## PROBLEM STATEMENT
For the entries that follow, restate word for word the line containing "# Iteratively Adjusted Surrogate Variable Analysis (IA-SVA)", the line containing "https://www.biorxiv.org/content/early/2018/04/24/151217", and every line that lies between them.

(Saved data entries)
-- -- --

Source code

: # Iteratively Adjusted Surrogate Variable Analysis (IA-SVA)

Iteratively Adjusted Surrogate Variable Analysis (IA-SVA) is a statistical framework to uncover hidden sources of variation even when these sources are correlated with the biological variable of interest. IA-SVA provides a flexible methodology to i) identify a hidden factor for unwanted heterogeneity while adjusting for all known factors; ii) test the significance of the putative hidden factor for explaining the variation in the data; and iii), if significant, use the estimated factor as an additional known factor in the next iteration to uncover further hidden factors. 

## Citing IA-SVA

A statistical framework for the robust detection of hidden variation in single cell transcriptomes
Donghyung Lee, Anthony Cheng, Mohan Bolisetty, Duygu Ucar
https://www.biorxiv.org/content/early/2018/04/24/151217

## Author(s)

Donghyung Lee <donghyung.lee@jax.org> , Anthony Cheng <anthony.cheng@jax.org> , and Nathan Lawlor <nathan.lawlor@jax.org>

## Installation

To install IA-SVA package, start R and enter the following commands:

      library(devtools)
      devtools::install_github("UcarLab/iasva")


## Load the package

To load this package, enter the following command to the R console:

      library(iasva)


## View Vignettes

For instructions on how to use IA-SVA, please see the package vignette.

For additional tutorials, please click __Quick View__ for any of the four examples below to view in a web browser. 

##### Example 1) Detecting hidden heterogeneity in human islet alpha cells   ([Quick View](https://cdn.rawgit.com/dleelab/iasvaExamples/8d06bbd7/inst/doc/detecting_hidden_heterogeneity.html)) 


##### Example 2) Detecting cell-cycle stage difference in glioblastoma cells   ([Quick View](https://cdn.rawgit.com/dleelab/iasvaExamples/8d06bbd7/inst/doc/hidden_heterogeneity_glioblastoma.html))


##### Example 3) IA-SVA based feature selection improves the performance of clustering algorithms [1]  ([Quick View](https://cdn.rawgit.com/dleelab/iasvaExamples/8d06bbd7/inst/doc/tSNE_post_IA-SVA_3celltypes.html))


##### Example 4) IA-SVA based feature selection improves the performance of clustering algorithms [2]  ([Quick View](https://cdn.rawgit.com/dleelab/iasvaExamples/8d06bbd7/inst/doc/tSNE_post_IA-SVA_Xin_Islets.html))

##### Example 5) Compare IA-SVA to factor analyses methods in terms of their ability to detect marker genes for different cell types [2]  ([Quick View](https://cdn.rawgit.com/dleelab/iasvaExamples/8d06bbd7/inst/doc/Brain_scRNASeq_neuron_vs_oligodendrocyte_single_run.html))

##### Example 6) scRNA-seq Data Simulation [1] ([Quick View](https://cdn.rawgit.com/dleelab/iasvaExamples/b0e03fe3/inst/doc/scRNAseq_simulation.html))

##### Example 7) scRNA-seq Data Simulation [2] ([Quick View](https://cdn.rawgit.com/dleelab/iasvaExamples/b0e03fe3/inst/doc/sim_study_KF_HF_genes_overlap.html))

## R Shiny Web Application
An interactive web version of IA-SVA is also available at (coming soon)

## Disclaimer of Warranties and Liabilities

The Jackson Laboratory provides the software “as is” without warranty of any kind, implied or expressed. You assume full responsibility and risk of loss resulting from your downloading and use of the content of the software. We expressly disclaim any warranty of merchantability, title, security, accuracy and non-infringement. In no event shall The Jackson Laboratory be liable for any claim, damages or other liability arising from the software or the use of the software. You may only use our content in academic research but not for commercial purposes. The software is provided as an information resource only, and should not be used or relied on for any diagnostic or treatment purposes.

-- -- --

## EXERCISE SOLUTION
: # Iteratively Adjusted Surrogate Variable Analysis (IA-SVA)

Iteratively Adjusted Surrogate Variable Analysis (IA-SVA) is a statistical framework to uncover hidden sources of variation even when these sources are correlated with the biological variable of interest. IA-SVA provides a flexible methodology to i) identify a hidden factor for unwanted heterogeneity while adjusting for all known factors; ii) test the significance of the putative hidden factor for explaining the variation in the data; and iii), if significant, use the estimated factor as an additional known factor in the next iteration to uncover further hidden factors. 

## Citing IA-SVA

A statistical framework for the robust detection of hidden variation in single cell transcriptomes
Donghyung Lee, Anthony Cheng, Mohan Bolisetty, Duygu Ucar
https://www.biorxiv.org/content/early/2018/04/24/151217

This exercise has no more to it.